Film ini, di awal narasinya mengajak kita melihat bagaimana sumber energi listrik didapatkan dari batu bara sehingga kita bisa menikmati kemudahan beraktivitas dengan energi listrik dan ternyata di balik kemudahan itu banyak penderitaan masyarakat. Melihat fakta miris ini, kita semakin sadar akan pentingnya menghemat listrik. Sudah sewajarnya kita menggunakan seperlunya dan tidak menyia-nyiakan energi listrik.

Baiklah, kita sudah menghemat energi listrik dengan tujuan mengurangi eksploitasi sumber daya batu bara. Akan tetapi apakah upaya kita ini bersinergi dengan kebijakan pemerintah untuk mengatasi masalah ini?

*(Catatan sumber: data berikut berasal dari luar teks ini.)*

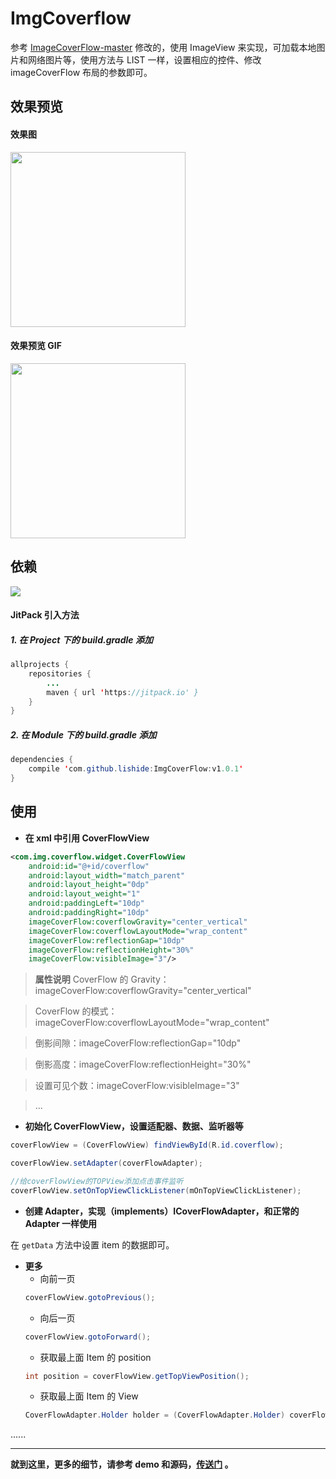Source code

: # ImgCoverflow
参考 [ImageCoverFlow-master](https://github.com/dolphinwang/ImageCoverFlow) 修改的，使用 ImageView 来实现，可加载本地图片和网络图片等，使用方法与 LIST 一样，设置相应的控件、修改 imageCoverFlow 布局的参数即可。

## 效果预览

#### 效果图

<image src="https://github.com/lishide/ImgCoverFlow/raw/master/art/ImgCoverFlow_screen1.jpg" width="280px"/>

#### 效果预览 GIF

<image src="https://github.com/lishide/ImgCoverFlow/raw/master/art/ImgCoverFlow_art.gif?raw=true" width="280px"/>

## 依赖
[![](https://jitpack.io/v/lishide/ImgCoverFlow.svg)](https://jitpack.io/#lishide/ImgCoverFlow)
#### JitPack 引入方法
##### 1. 在 Project 下的 build.gradle 添加
```java
allprojects {
    repositories {
        ...
        maven { url 'https://jitpack.io' }
    }
}
```

##### 2. 在 Module 下的 build.gradle 添加

```java
dependencies {
    compile 'com.github.lishide:ImgCoverFlow:v1.0.1'
}
```

## 使用

* **在 xml 中引用 CoverFlowView**

```xml
<com.img.coverflow.widget.CoverFlowView
    android:id="@+id/coverflow"
    android:layout_width="match_parent"
    android:layout_height="0dp"
    android:layout_weight="1"
    android:paddingLeft="10dp"
    android:paddingRight="10dp"
    imageCoverFlow:coverflowGravity="center_vertical"
    imageCoverFlow:coverflowLayoutMode="wrap_content"
    imageCoverFlow:reflectionGap="10dp"
    imageCoverFlow:reflectionHeight="30%"
    imageCoverFlow:visibleImage="3"/>
```

> **属性说明**
> CoverFlow 的 Gravity：imageCoverFlow:coverflowGravity="center_vertical"

> CoverFlow 的模式：imageCoverFlow:coverflowLayoutMode="wrap_content"

> 倒影间隙：imageCoverFlow:reflectionGap="10dp"

> 倒影高度：imageCoverFlow:reflectionHeight="30%"

> 设置可见个数：imageCoverFlow:visibleImage="3"

> ...

* **初始化 CoverFlowView，设置适配器、数据、监听器等**

```java
coverFlowView = (CoverFlowView) findViewById(R.id.coverflow);

coverFlowView.setAdapter(coverFlowAdapter);

//给coverFlowView的TOPView添加点击事件监听
coverFlowView.setOnTopViewClickListener(mOnTopViewClickListener);
```

* **创建 Adapter，实现（implements）ICoverFlowAdapter，和正常的 Adapter 一样使用**

在 `getData` 方法中设置 item 的数据即可。

* **更多**
	* 向前一页
	```java
	coverFlowView.gotoPrevious();
    ```
	* 向后一页
	```java
	coverFlowView.gotoForward();
    ```
	* 获取最上面 Item 的 position
	```java
	int position = coverFlowView.getTopViewPosition();
    ```
	* 获取最上面 Item 的 View
	```java
	CoverFlowAdapter.Holder holder = (CoverFlowAdapter.Holder) coverFlowView.getTopView().getTag();
    ```
......


---

**就到这里，更多的细节，请参考 demo 和源码，[传送门](https://github.com/lishide/ImgCoverFlow) 。**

Salah satu terobosan Kabinet Kerja Presiden Joko Widodo adalah megaproyek pembangkit listrik berkapasitas 35.000 megawatt. Proyek ini mulai digarap pada tahun 2015 dan ditargetkan selesai pada tahun 2019. Namun, karena pertumbuhan konsumsi di bawah perkiraan, pembangunan proyek ini pun mundur dari jadwal.

Direktur Pembinaan Program Ketenagalistrikan Kementerian ESDM, Laode Sulaeman mengatakan adanya penundaan proses konstruksi dikarenakan kelebihan kapasitas sebesar 30%. Jika tetap diselesaikan semua di tahun 2019, kelebihan kapasitas akan menjadi 60-80% yang berakibat overinvestment. Pemerintah telah berinvestasi banyak, tetapi konsumen yang memakai listrik tidak ada.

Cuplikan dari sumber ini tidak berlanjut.